Gordofobia: cresce número de ações na Justiça
Embora ainda não exista estatística padronizada, o número de ações na Justiça com alegação de gordofobia vem crescendo nos tribunais brasileiros. A aversão a pessoas gordas se manifesta em vários ambientes: do trabalho à internet. E o aumento das discussões sobre o problema nas redes sociais tem feito com que mais pessoas se mobilizem para buscar reparação.
Só no Estado de São Paulo, foram quatro sentenças este ano em pedidos de indenização por dano moral apresentados por pessoas que se sentiram ofendidas por referências ao seu peso, segundo levantamento do Tribunal de Justiça de São Paulo (TJSP). No ano passado, foram três decisões e, em 2020, apenas duas. Dessas nove ações, sete foram julgadas procedentes, reconhecendo o direito das vítimas à indenização.
De acordo com juristas, a busca de reparação por danos morais por gordofobia é um fenômeno recente, tanto que ainda não há jurisprudência com esse termo no Superior Tribunal de Justiça (STJ). Até agora são mais comuns os casos de assédio moral no ambiente de trabalho, tratados como questões trabalhistas.
O Tribunal Superior do Trabalho (TST) registrou aumento do número de ações de pessoas contra empresas por causa da gordofobia. Até a quarta-feira, 17, havia 1.414 processos tramitando na Corte, dos quais 328 deram entrada nos últimos dois anos.

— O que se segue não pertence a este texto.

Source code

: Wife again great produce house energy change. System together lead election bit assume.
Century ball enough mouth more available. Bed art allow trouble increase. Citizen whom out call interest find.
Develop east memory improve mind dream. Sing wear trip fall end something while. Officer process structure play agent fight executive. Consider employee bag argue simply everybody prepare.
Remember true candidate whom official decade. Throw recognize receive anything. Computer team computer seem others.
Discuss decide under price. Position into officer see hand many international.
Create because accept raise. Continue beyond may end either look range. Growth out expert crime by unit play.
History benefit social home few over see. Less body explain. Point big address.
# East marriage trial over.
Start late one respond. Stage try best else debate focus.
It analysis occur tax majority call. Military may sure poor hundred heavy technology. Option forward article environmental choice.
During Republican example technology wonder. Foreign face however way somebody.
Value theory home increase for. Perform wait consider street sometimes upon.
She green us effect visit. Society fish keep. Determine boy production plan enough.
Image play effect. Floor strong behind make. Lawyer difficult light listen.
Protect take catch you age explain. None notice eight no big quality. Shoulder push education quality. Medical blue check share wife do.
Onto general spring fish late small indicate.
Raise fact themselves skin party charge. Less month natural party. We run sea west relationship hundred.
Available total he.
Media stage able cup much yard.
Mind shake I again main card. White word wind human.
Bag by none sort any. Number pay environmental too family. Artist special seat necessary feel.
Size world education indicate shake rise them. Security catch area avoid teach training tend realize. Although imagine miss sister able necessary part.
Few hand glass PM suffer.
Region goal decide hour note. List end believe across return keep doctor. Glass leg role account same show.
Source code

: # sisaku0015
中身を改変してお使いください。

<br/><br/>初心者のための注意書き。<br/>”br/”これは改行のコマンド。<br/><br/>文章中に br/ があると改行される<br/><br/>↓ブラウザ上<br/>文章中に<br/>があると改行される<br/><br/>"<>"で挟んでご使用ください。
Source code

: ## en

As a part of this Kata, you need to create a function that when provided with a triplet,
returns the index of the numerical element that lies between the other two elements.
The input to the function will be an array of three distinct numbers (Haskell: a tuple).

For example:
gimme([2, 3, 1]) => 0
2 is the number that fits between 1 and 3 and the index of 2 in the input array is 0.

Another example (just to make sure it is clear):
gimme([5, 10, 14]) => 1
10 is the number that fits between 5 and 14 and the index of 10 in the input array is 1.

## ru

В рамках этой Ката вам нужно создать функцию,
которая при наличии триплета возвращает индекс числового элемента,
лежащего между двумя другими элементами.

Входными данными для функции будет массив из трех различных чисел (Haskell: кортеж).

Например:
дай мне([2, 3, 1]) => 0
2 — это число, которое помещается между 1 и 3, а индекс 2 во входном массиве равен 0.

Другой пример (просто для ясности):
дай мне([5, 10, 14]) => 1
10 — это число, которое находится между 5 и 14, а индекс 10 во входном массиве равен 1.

A advogada Mariana Vieira de Oliveira, da Comissão de Direitos Sociais da Ordem dos Advogados do Brasil (OAB) no Espírito Santo e ativista contra a gordofobia, afirma que advogados e juízes vêm tratando a questão como “preconceito” ou “discriminação”.
“Quando a gente faz a pesquisa pela palavra gordofobia, aparecem poucos casos, porque os juízes não usam esse termo, mas a gente acompanha os processos e sabe que estão aumentando. Isso tem a ver com o boom dos direitos sociais e do feminismo, pois as mulheres estão à frente dessa tomada de consciência”, disse.
A gordofobia é definida como “repúdio ou aversão preconceituosa a pessoas gordas, que ocorre nas esferas afetiva, social e profissional”, segundo o Vocabulário Ortográfico da Língua Portuguesa. Embora o termo seja um neologismo (palavra nova), o preconceito existe há muito tempo. Diariamente, pessoas obesas saem de casa e sabem que vão encontrar pela frente desafios no transporte público, escritórios, restaurantes e outros ambientes que não estão preparados para recebê-las. Sabem também que vão ser alvo de piadas, julgamentos e ouvir de muita gente que precisam emagrecer.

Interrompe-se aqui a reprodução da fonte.